Ich vergrub mein Gesicht in den Händen.

„Als Erich Zutritt in ihrem Hause fand, war sie bereits Wittwe und Primadonna an der Pariser großen Oper,“ fuhr die alte Dame fort. „Ihre Kinder sind bei einer Madame Godin erzogen worden – Erich hat sie lieb gehabt, als seien sie die seinen, und obgleich durch die Mutter tödtlich beleidigt und verwundet, ist er doch so großmüthig gewesen, sich der Kleinen anzunehmen, als die ehr- und pflichtvergessene Frau sie ohne alle Subsistenzmittel in der Pension zurückgelassen hat. … Madame Godin ist bald darauf gestorben, und mir, der er allein die Herkunft der Kinder anvertraut, hat er das strengste Stillschweigen auferlegt – er wollte den Geschwistern den demüthigenden Schmerz, eine entartete Mutter zu haben, zeitlebens ersparen – sie danken ihm schlecht genug dafür!“

Sie rang leise die Hände ineinander und ging auf und ab. „Nur das nicht!“ murmelte sie. „Die Stimme da drüben bestrickt mit einer wahrhaft dämonischen Gewalt – ich höre es! Wie das schmeichelt und klagt und weich fleht – sie wirft ihm neue Schlingen über –“

„Onkel, Onkel – ich leide furchtbar! … O, ich elendes, ich undankbares Geschöpf!“ schrie Charlotte drüben markerschütternd auf.

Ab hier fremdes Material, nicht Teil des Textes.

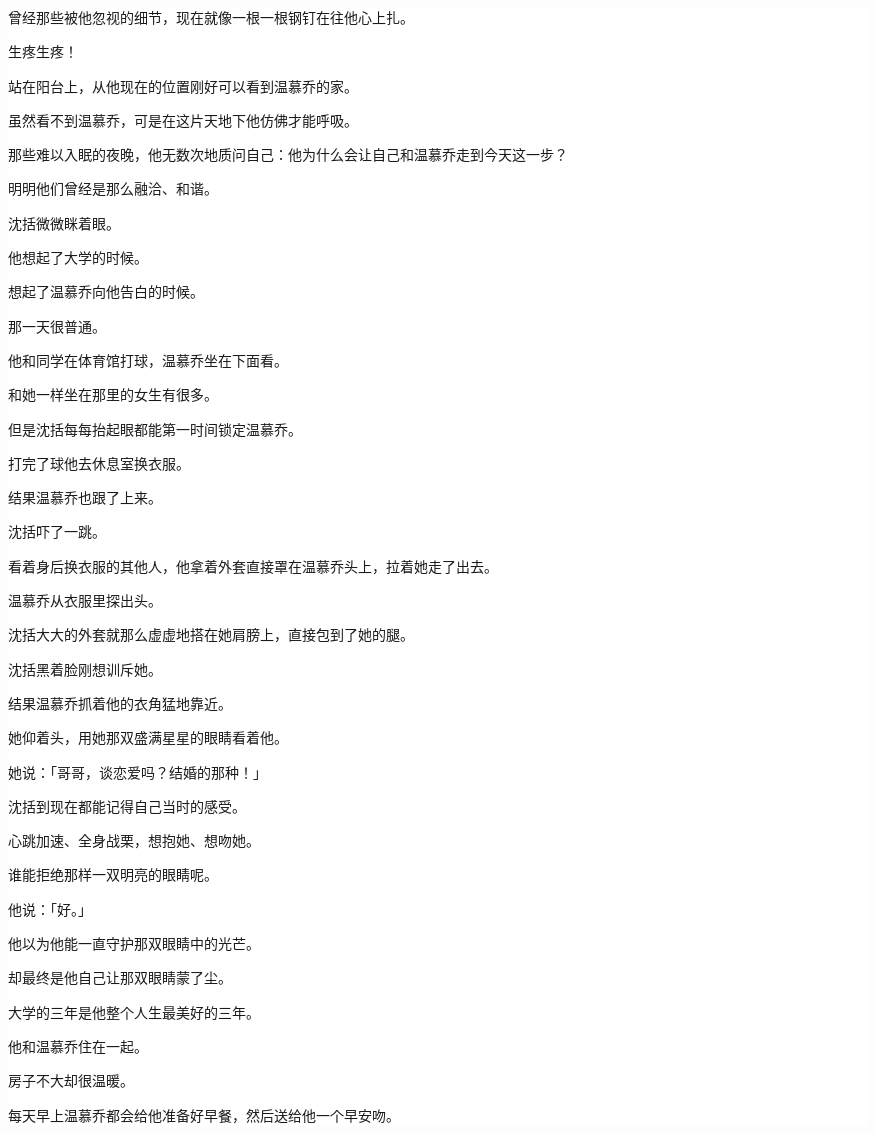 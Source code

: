 曾经那些被他忽视的细节，现在就像一根一根钢钉在往他心上扎。

生疼生疼！

站在阳台上，从他现在的位置刚好可以看到温慕乔的家。

虽然看不到温慕乔，可是在这片天地下他仿佛才能呼吸。

那些难以入眠的夜晚，他无数次地质问自己：他为什么会让自己和温慕乔走到今天这一步？

明明他们曾经是那么融洽、和谐。

沈括微微眯着眼。

他想起了大学的时候。

想起了温慕乔向他告白的时候。

那一天很普通。

他和同学在体育馆打球，温慕乔坐在下面看。

和她一样坐在那里的女生有很多。

但是沈括每每抬起眼都能第一时间锁定温慕乔。

打完了球他去休息室换衣服。

结果温慕乔也跟了上来。

沈括吓了一跳。

看着身后换衣服的其他人，他拿着外套直接罩在温慕乔头上，拉着她走了出去。

温慕乔从衣服里探出头。

沈括大大的外套就那么虚虚地搭在她肩膀上，直接包到了她的腿。

沈括黑着脸刚想训斥她。

结果温慕乔抓着他的衣角猛地靠近。

她仰着头，用她那双盛满星星的眼睛看着他。

她说：「哥哥，谈恋爱吗？结婚的那种！」

沈括到现在都能记得自己当时的感受。

心跳加速、全身战栗，想抱她、想吻她。

谁能拒绝那样一双明亮的眼睛呢。

他说：「好。」

他以为他能一直守护那双眼睛中的光芒。

却最终是他自己让那双眼睛蒙了尘。

大学的三年是他整个人生最美好的三年。

他和温慕乔住在一起。

房子不大却很温暖。

每天早上温慕乔都会给他准备好早餐，然后送给他一个早安吻。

Ich stürzte zur Thür hinaus, die Treppe hinunter, durch die Gärten. … Ich war verstoßen aus dem Paradiese durch eigene Schuld, durch eigene Schuld. … Trotz Ilse’s energischer Abwehr und Warnung, gegen den entschiedenen Willen meines Vaters hatte ich heimlich und versteckt den Verkehr mit dieser verfehmten Tante unterhalten. Ich hatte dem Manne, den ich mit allen Kräften meiner Seele liebte, den bösen Dämon seiner Jugend wieder zugeführt, dem er auf’s Neue verfiel, und der ihm voraussichtlich das Leben vergiftete! …

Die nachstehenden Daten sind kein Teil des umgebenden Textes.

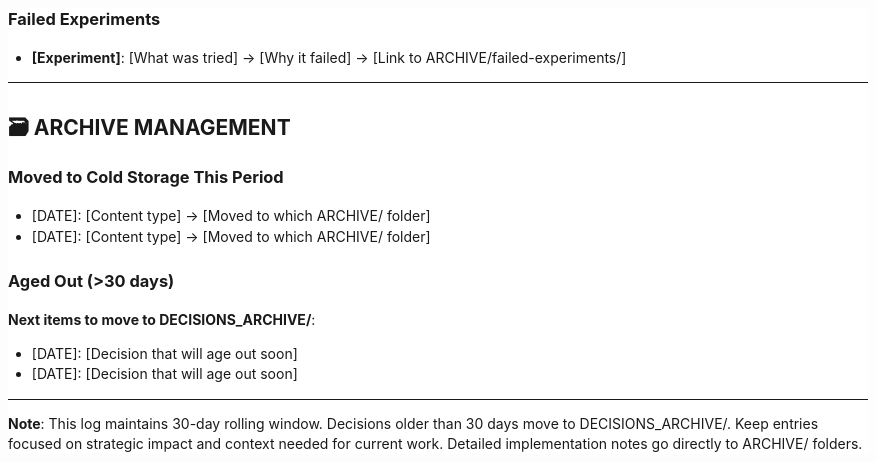 ### **Failed Experiments**
- **[Experiment]**: [What was tried] → [Why it failed] → [Link to ARCHIVE/failed-experiments/]

---

## 🗃️ ARCHIVE MANAGEMENT

### **Moved to Cold Storage This Period**
- [DATE]: [Content type] → [Moved to which ARCHIVE/ folder]
- [DATE]: [Content type] → [Moved to which ARCHIVE/ folder]

### **Aged Out (>30 days)**
**Next items to move to DECISIONS_ARCHIVE/**:
- [DATE]: [Decision that will age out soon]
- [DATE]: [Decision that will age out soon]

---

**Note**: This log maintains 30-day rolling window. Decisions older than 30 days move to DECISIONS_ARCHIVE/. Keep entries focused on strategic impact and context needed for current work. Detailed implementation notes go directly to ARCHIVE/ folders.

In der Halle, wo das helle Lampenlicht auf mich fiel, hielt ich in meinem rasenden Laufe inne – nein, in diesem Zustande durfte ich nicht vor meinen Vater treten – Haar und Gesicht und Kleider troffen von Nässe, von dem Märzregen, der draußen warm und lautlos niedersank; jeder Nerv bebte an mir, und die Wangen brannten im Fieber. Ich ging in meine Schlafstube, kleidete mich um und trank ein Glas kaltes Wasser. Ruhig, vollkommen ruhig mußte ich sein, wenn ich erlangen wollte, was ich für meine einzige Rettung hielt.

Mein Vater saß in seiner Stube, im bequemen Lehnstuhl, und las und schrieb abwechselnd, und neben ihm stand die dampfende Theetasse. Er sah so munter und wohlgemuth aus, wie ich ihn selten vor seiner Krankheit gesehen, und das liebe, alte zerstreute Lächeln war auch wieder da. Im Wohnzimmer strich Frau Silber, die Wärterin, Butterbrödchen für ihn, regulirte nach dem Thermometer die Zimmerwärme, und winkte mir freundlich, nicht zu hastig einzutreten – sie war die verkörperte Fürsorge selbst, in besseren Händen konnte ich meinen Vater nicht wissen.